Le ragioni dietro agli sgomberi e al progetto di demolizione non sono certo queste, né la presunta criminalità degli abitanti: per quanto ogni tanto i giornali descrivano il “racket” degli affitti abusivi delle baracche, difficilmente questi piccoli abusi oscurano il fatto che a pochi passi, la discendente del palazzinaro Armellini possiede milleduecento appartamenti, alcuni in affitto al comune, su cui non paga le tasse da dieci anni. Le ragioni sono ben altre, come spiega il comunicato: “Per le amministrazioni siamo un impiccio per gli affari del Porto Turistico, il cui patron è stato arrestato, ma il cui progetto di espansione sul nostro quartiere è tuttora il piano urbanistico vigente per la Foce del Tevere. Come se in questo momento storico Ostia abbia bisogno di altre costruzioni e demolizioni, pane per i denti delle mafie e dei corrotti”.
Il presidente Pd del municipio di Ostia, si è dimesso quando è stato provato che stava intercedendo sottobanco con il sindaco per sbloccare il “raddoppio” del Porto Turistico, maxi progetto appoggiato da (quasi) tutti i partiti che richiede la demolizione dell’Idroscalo. Le intercettazioni di Mafia Capitale hanno portato alla luce la trama, e in galera il corrotto, ma non certo alla sospensione del progetto urbanistico. Così a ogni nuova nomina di assessore, prefetto, commissario, gli abitanti sentono il fiato sul collo: ogni dichiarazione, ogni intervento pubblico, potrebbe essere un indizio per capire quale sarà il loro futuro.

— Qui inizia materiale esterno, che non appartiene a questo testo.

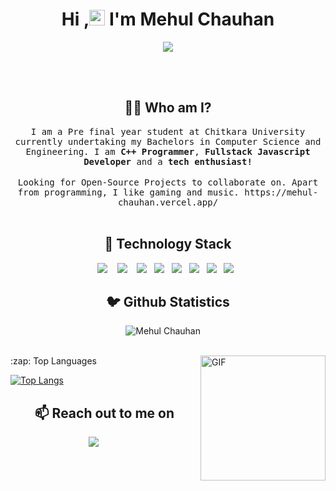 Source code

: <h1 align="center">Hi ,<img src="https://media.giphy.com/media/hvRJCLFzcasrR4ia7z/giphy.gif" width="25px"> I'm Mehul Chauhan </h1>
<p align="center">

<img src="https://res.cloudinary.com/dt0v5nlzm/image/upload/v1643520199/upload_xdwtng.png" align="center">
</p>
<br/>
<br/>
<h2 align="center"> 👨‍💻 Who am I?</h2>
<p align="center">
  <samp>
I am a Pre final year student at Chitkara University currently undertaking my Bachelors in Computer Science and Engineering. 
I am <strong>C++ Programmer</strong>, <strong>Fullstack Javascript Developer</strong> and a <strong>tech enthusiast!</strong> 
  </samp><br><br>
  <samp>
   Looking for Open-Source Projects to collaborate on.  Apart from programming, I like gaming and music.
    https://mehul-chauhan.vercel.app/
   </samp>  
   <br/>
  <br/>
<!--   <samp>
    Currently contributing to [MetaGame](https://github.com/MetaFam/TheGame) and other open source organisations. 
  </samp> -->
<!--   <p align="left" >
 
  <h2 align="center" >Hackathons :- </h2> 
   <samp>
  <ul>
    <li>Won First Position at CIS Hackathon organised by incubateIND and Github 2021<li/>
     My team was amongst Top 6 teams from the total of 1878 registered teams in e-Yantra Fighting COVID-19 Hackathon orgainsed by IIT-Bombay 2021 <br/>
    <li>Awarded Special Mention in IGDTUW Hackathon 2020</li> <br/>
    <li>Participated Solo in BUIDL IT 2021 by Polygon and Won in two Categories :- 2nd at Moralis($3500) and Filecoin Prize Pool($250) among 5000 participants </li>
   <ul/>
   </samp> 
   </p> -->
 
<!--   <p align="center">
    <img src="https://res.cloudinary.com/dt0v5nlzm/image/upload/v1643520225/crop_fddxhs.jpg" alt="mehul-chauhan" /> 
  </p>           -->
 
</p>

<h2 align="center"> 🔭 Technology Stack</h2>
<p align="center">
  <img src="https://img.shields.io/badge/node.js%20-%2343853D.svg?&style=for-the-badge&logo=node.js&logoColor=white" />&nbsp;&nbsp;&nbsp;
  <img src="https://img.shields.io/badge/react%20-%2300D9FF.svg?&style=for-the-badge&logo=react&logoColor=white" />&nbsp;&nbsp;&nbsp;
  <img src="https://img.shields.io/badge/django%20-%231572B6.svg?&style=for-the-badge&logo=django&logoColor=white" />&nbsp;&nbsp;
  <img src="https://img.shields.io/badge/docker%20-%231572B6.svg?&style=for-the-badge&logo=docker&logoColor=white" />&nbsp;&nbsp; 
  <img src="https://img.shields.io/badge/javascript%20-%231572B6.svg?&style=for-the-badge&logo=javascript&logoColor=white" />&nbsp;&nbsp;
<!--   <img src="https://img.shields.io/badge/mongodb%20-%231572B6.svg?&style=for-the-badge&logo=mongodb&logoColor=white" />&nbsp;&nbsp; -->
  <img src="https://img.shields.io/badge/mysql%20-%231572B6.svg?&style=for-the-badge&logo=mysql&logoColor=white" />&nbsp;&nbsp;
  <img src="https://img.shields.io/badge/heroku%20-%231572B6.svg?&style=for-the-badge&logo=heroku&logoColor=white" />&nbsp;&nbsp;
  <img src="https://img.shields.io/badge/git%20-%231572B6.svg?&style=for-the-badge&logo=git&logoColor=white" />&nbsp;&nbsp;
 
</p>

<h2 align="center">🐦 Github Statistics </h2>
<p align="center">
<img src="https://github-readme-stats.vercel.app/api?username=Mehul208&layout=compact&hide=html&theme=jolly" alt="Mehul Chauhan" />&nbsp;&nbsp;&nbsp;&nbsp;
</p>

<br/>
 
  <img align="right" alt="GIF" src="https://general.stdcdn.com/animation_500_kkcayqws.gif" width="200" height="200" />
  <summary>:zap: Top Languages </summary>
  
  [![Top Langs](https://github-readme-stats.vercel.app/api/top-langs/?username=Mehul208&layout=compact)](https://github.com/anuraghazra/github-readme-stats)
   <h2 align="center">📫 Reach out to me on</h2>
     
<p align="center">
   <a target="_blank"href="https://www.linkedin.com/in/mc9/"><img src="https://img.shields.io/badge/linkedin-%230077B5.svg?&style=for-the-badge&logo=linkedin&logoColor=white" /></a>&nbsp;&nbsp;&nbsp;&nbsp;
</a>&nbsp;&nbsp;&nbsp;&nbsp;
</p>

È lo stesso disprezzo che i politici democristiani manifestavano per gli abitanti delle periferie negli anni Sessanta, e che gli scrittori dell’epoca di Pasolini cercavano di contrastare, spesso disperatamente. Oggi però, chi cova quello stesso odio, ha sicuramente tutti i suoi libri sugli scaffali; e magari il 2 novembre andrà ad applaudire alla celebrazione della sua morte. Sicuramente, per loro, è meglio morto che vivo. (stefano portelli)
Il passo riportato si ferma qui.